Why number runways based on their direction?

The runways have to be identified somehow and the identification has to be directional. So the, rounded, heading offers itself and it has advantage that:

  • The pilot can verify they are approaching the intended runway by looking at the compass, which
    • works at night, in bad visibility or early on the approach when the numbers on the ground are not visible yet and
    • serves as cross-check for verifying the instruments are set correctly during instrument approaches.
  • Since the pilot needs to know the runway heading for navigation and for checking the wind anyway, it makes it easier to remember.

Why use magnetic heading instead of true?

In the early days of aviation, magnetic compass was the only tool available for determining direction.

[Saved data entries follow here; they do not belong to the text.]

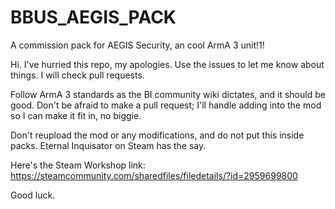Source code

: # BBUS_AEGIS_PACK
A commission pack for AEGIS Security, an cool ArmA 3 unit!1!

Hi.
I've hurried this repo, my apologies.
Use the issues to let me know about things.
I will check pull requests.

Follow ArmA 3 standards as the BI community wiki dictates, and it should be good. Don't be afraid to make a pull request; I'll handle adding into the mod so I can make it fit in, no biggie.

Don't reupload the mod or any modifications, and do not put this inside packs. Eternal Inquisator on Steam has the say.

Here's the Steam Workshop link:
https://steamcommunity.com/sharedfiles/filedetails/?id=2959699800

Good luck.
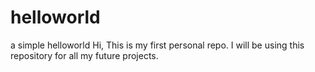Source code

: # helloworld
a simple helloworld
Hi, This is my first personal repo. I will be using this repository for all my future projects.
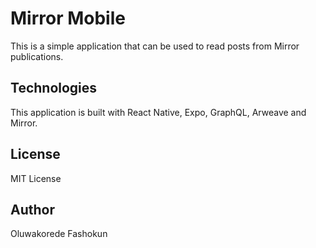 # Mirror Mobile

This is a simple application that can be used to read posts from Mirror publications.

## Technologies

This application is built with React Native, Expo, GraphQL, Arweave and Mirror.

## License

MIT License

## Author

Oluwakorede Fashokun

It is simple and reliable and well tested in naval navigation. So magnetic headings became the obvious standard.

Later gyrocompass was introduced to overcome the limitation of magnetic compass that it is biased in turns and requires some time to stabilize. However gyrocompass precesses, so it has to be periodically corrected, which was, and is, still done by reference to the magnetic compass.

On the other hand GPS is still a rather recent technology. It is only precise enough to determine heading (or rather tracking) for last 15 years. It requires a complex electronic device that can fail in a myriad of ways and it is affected by many external factors including the state of ionosphere and the selective availability not being turned on again.

And not all aircraft have GPS anyway. So if you wanted to switch the ones that use GPS to true headings, there would still be some that would need to use the magnetic and it would be a mess. On the other hand when you have GPS, you have a computer already and it can contain and use the magnetic declination tables to give you magnetic heading as well.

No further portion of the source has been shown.